Without a common good or a vision of the common good, the political community can fall prey to ethical relativism. Ethical relativism emerges in a democracy when it no longer acts in the belief that a common good can be built upon a shared or ultimate truth beyond what the community declares. When a community no longer sees an ultimate truth as a guide, it is ripe to be manipulated by what the majority or the government decide.
This is the risk of an alliance between democracy and ethical relativism, which would remove any sure moral reference point from political and social life, and on a deeper level make the acknowledgement of truth impossible. Indeed ‘if there is no ultimate truth to guide and direct political activity, then ideas and convictions can easily be manipulated for reasons of power. As history demonstrates, a democracy without values easily turns into open or thinly disguised totalitarianism’” (No. 101).
In a curious twist, we find that Trump has never mentioned the common good in his campaign speeches, his tweets, or any White House statement and attacks the news, which attempts to report the truth of what the government or Trump does, as “fake news.” Throughout his campaign speeches he never spoke of the common good and his behaviour and speeches have focused on his individual good and the good of his party. To this extent, Trump forces us to consider his character since he presents himself as an authoritative measure, the standard, by which the good of the country is to be understood. When he did refer to the good of his country, it reflected the good of his party and his personal good.
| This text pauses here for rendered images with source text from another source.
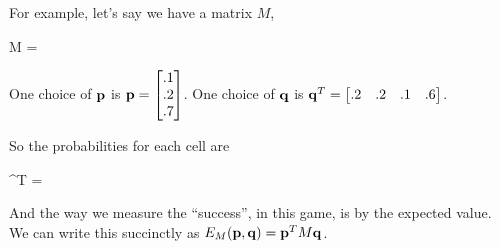 For example, let's say we have a matrix $M$,
\begin{frml}
	M = 
\end{frml}

One choice of $\mathbf{p}$ is $\mathbf{p} = \begin{bmatrix} .1 \\ .2 \\ .7 \end{bmatrix}$. One choice of $\mathbf{q}$ is
$\mathbf{q}^T = \begin{bmatrix} .2 & .2 & .1 & .6 \end{bmatrix}$.

So the probabilities for each cell are 
\begin{frml}
	\vp\vq^T =  
\end{frml}

And the way we measure the ``success'', in this game, is by the expected value.
We can write this succinctly as $E_M(\mathbf{p}, \mathbf{q}) = \mathbf{p}^T M \mathbf{q}$.
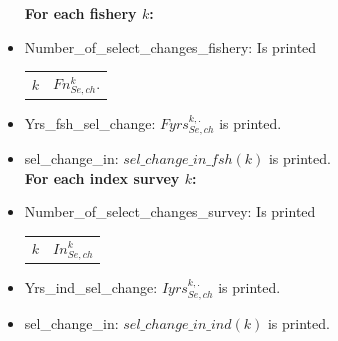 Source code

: \documentclass{article}
\begin{document}
\begin{itemize}
    \textbf{For each fishery $k$:}
    \item Number\_of\_select\_changes\_fishery: Is printed
    \begin{center}
        \begin{tabular}{c c}
            $k$ & $Fn_{Se,ch}^k$. \\
        \end{tabular}
    \end{center}
    \item Yrs\_fsh\_sel\_change: $Fyrs_{Se,ch}^{k,.}$ is printed.
    \item sel\_change\_in: $sel\_change\_in\_fsh(k)$ is printed.\\

    \textbf{For each index survey $k$:}
    \item Number\_of\_select\_changes\_survey: Is printed
    \begin{center}
        \begin{tabular}{c c}
           $k$  & $In_{Se,ch}^k$  \\
        \end{tabular}
    \end{center}
    \item Yrs\_ind\_sel\_change: $Iyrs_{Se,ch}^{k,.}$ is printed.
    \item sel\_change\_in:  $sel\_change\_in\_ind(k)$ is printed.

     
    \end{itemize}    
\end{document}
If he is founding a new order for all time, then it reflects his interests not a common interest or a common good that can be shared. As it cannot be shared, it raises questions about the American common good and the common good that defines the West. If this common good is in question, as Heidegger’s alternative in 1933 suggested and Trump appears to be revisiting, then the we face a path, a difficult path, but one that gives us a choice.
If Trump is suggesting a political community that endures by will alone, it raises the question of whether he is a statesman weaving together the polity’s disparate strands to create a protective web of state. In other words, he does not appear to be creating a common good within his speech. Even if he seeks to re-found the common good on a different basis, neither he nor his speech writers appear to understand the forces they seek to evoke or have unleashed. That the echoes of Heidegger’s speech infuse Trump’s speech in a place where Heidegger’s vision, or at least a variation on it, was put into practice, should cause us to question whether Trump has the vision to heal what has been damaged, if not broken, in America by the 11 September 2001 attack. Jerusalem Avenue does not show us the triumph of the will. Instead, it shows us danger arrives when one forgets the common good and seeks to find certainty in a leader’s will. We are now forced to consider if they seek to awaken what has been long suppressed, an alternative to the common good, in the sheer hubris that this time it will be different. Yet, such a view, if it is indeed what they want, lacks the moderation or grace to understand not so much where this statesmanship leads, but that it pursues a goal that is ultimately self-defeating for it lacks the moderation and grace needed to sustain a common good that for decent politics that neither destroys faith or reason.